• warmth

    One of the hardest things for me to acclimate to here is the cold. I do not like being cold. My fingers turn blue and my toes go numb and my nose won’t stop running. My shoulders hunch up and my back hurts and I get The Spine Shivers. I get snippy.

    I should clarify: I don’t mind the cold as long as I can get away from it. As long as there is a warm place to go to, I rather enjoy the cold and the things that go with it, like wool socks, candles, and hot drinks. But put me in a drafty, cement block house with a tin roof and no hot water (except for in the shower—thank goodness we have hot showers!) and no heat source, and then make it rain for days on end and make the temperature plummet so low that it frosts, and you have one very chilled and unhappy mama.

    Hugging warm clothes from the dryer.
    (After getting some strong encouragement to purchase a machine—we don’t even own a machine in the states!—we bit the bullet and did.

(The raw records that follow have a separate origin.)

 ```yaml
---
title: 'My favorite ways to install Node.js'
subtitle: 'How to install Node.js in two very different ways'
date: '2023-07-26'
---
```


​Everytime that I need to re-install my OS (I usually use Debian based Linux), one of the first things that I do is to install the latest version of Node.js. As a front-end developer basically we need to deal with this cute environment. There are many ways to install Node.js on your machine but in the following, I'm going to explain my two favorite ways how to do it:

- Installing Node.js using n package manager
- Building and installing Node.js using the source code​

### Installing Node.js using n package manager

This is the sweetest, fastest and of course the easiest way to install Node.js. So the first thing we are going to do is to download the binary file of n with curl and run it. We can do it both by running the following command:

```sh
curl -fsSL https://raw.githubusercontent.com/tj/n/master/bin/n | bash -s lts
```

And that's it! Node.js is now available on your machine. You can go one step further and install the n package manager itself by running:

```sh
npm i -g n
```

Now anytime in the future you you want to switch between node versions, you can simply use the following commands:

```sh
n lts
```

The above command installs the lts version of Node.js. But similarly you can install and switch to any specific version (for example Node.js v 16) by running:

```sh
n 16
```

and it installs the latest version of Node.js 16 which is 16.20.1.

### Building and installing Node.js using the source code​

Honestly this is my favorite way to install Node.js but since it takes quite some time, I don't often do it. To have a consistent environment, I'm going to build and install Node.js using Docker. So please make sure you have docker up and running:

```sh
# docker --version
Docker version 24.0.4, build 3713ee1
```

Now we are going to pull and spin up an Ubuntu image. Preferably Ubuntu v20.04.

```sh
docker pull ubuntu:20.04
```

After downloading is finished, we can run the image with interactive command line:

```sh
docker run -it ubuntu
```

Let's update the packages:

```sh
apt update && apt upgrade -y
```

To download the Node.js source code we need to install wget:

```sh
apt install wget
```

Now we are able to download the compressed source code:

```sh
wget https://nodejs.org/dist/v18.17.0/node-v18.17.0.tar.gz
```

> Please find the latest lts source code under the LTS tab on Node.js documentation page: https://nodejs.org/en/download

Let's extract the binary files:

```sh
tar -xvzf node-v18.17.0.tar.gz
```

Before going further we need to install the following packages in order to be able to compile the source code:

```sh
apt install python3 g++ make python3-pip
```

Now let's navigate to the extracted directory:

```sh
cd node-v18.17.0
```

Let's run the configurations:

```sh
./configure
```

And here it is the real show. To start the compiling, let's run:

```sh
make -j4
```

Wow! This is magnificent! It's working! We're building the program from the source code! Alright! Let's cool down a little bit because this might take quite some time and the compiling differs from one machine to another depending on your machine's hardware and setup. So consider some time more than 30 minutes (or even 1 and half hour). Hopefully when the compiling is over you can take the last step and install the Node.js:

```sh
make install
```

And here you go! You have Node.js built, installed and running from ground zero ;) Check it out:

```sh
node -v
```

It does wonders for my emotional stability.)

    I heat up water on the stove and then soak my fingers in it until I can feel them again. I layer up. I steal my husband’s coat. I wrap myself up in a comforter like a human burrito and then slouch down in front of the computer and do not move. I do jumping jacks. I try to pretend I’m not actually cold and wash my hair in the kitchen sink and nearly pass out from an iced skull. I turn on the oven and stick my feet in it. I dream of an oven big enough that I could climb in completely. Or I fantasize that I’m a sick baby bunny with kind owners who take pity and put it, in its hay-lined nesting box, into the turned-low oven to warm up.

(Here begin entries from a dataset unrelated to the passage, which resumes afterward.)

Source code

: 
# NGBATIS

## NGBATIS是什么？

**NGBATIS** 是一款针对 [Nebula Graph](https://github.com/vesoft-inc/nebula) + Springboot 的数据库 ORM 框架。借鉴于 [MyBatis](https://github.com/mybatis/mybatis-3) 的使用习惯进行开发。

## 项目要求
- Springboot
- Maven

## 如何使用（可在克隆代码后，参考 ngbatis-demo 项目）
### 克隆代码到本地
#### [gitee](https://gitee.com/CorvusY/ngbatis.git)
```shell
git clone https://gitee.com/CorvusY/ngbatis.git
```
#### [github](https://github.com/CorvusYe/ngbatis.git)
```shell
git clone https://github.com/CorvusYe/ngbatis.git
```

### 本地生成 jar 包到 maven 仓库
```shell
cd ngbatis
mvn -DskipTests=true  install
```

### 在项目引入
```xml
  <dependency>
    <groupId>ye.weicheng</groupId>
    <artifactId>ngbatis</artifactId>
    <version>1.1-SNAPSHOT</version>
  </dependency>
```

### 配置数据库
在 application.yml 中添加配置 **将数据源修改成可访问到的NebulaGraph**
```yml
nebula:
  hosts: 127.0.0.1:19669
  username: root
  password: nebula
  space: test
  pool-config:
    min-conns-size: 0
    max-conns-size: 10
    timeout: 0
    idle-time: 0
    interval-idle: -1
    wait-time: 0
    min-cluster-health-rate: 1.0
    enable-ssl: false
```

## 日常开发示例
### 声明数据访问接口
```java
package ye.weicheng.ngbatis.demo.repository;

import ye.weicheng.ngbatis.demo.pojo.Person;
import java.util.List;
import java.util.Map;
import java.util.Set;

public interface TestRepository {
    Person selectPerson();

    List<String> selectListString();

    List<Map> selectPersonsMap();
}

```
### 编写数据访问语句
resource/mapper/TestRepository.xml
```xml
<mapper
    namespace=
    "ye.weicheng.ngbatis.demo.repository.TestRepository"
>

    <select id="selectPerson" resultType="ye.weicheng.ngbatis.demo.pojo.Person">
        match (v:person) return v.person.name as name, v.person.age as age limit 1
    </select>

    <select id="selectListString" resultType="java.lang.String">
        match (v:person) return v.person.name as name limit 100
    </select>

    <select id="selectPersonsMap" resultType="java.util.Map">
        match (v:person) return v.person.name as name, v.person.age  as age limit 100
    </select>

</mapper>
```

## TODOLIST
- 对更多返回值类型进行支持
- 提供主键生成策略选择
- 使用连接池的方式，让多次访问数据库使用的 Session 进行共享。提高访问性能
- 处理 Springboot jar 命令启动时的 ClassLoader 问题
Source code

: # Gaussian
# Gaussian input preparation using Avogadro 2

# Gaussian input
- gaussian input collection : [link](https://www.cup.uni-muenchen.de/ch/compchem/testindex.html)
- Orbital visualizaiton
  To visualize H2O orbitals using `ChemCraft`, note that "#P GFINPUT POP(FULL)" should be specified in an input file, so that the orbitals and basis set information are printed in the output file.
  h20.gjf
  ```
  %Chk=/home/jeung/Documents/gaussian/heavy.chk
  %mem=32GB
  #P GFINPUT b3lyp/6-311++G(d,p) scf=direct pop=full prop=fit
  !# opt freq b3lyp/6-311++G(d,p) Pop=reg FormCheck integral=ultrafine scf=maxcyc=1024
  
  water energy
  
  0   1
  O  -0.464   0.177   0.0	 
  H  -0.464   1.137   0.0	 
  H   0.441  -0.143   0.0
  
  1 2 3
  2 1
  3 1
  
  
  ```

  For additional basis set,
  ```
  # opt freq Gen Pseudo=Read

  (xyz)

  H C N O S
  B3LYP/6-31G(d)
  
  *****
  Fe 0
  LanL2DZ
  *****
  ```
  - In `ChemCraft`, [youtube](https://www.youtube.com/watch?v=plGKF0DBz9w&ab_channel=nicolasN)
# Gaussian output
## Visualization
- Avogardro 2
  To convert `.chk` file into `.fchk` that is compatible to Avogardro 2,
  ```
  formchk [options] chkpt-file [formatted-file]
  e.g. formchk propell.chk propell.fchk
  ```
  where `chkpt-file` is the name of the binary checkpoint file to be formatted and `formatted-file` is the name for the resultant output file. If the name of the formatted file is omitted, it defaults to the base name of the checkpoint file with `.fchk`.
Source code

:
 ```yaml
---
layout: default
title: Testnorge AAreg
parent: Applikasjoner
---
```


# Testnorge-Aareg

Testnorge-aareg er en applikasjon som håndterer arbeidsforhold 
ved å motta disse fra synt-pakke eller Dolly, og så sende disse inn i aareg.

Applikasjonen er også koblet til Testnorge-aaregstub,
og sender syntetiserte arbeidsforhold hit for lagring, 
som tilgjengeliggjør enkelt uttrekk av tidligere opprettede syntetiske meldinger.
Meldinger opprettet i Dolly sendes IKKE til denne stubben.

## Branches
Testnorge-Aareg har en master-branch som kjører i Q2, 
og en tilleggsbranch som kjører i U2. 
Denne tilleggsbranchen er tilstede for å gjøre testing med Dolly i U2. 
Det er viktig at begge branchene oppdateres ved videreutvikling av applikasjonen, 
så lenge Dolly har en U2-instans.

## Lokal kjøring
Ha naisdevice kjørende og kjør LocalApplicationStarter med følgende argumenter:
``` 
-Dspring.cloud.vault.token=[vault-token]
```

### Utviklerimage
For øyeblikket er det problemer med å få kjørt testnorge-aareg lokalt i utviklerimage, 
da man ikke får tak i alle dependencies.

    Of course I’m being a wimp. All these thousands of people have been living without heat for centuries and they’re doing just fine. It’s doable. I should just relax into the perpetual cold and go with it.

    But how is it physically possible to relax when you’re cold? I can’t figure it out.

    A friend commented that she doesn’t believe we have bad weather here because the sun is always shining in the photos I post. That’s because I don’t take my camera out when it’s raining! I don’t want to get it wet and the lighting is bad in the gray dark. But this latest rainy spell, I made it my goal to take some pictures. I couldn’t really catch the bleak, cold wetness, probably because we’re living in a tropical wonderland, but I tried.

    There’s a pattern to the weather, I’m learning. We’ll have a spell of warm weather that gets progressively hotter as the days go by. Then there’s an in-between day in which the wind blows and clouds clutter the sky. That night it invariably pours rain, great solid sheets of rain. The heavy rains only last several minutes before dialing back to a soaking rain that holds steady while waiting for the clouds to muster their resolve and once again hold forth. It’s like riding waves, but upside down: RUSH, pour-pour-pour, RUSH, pour-pour-pour.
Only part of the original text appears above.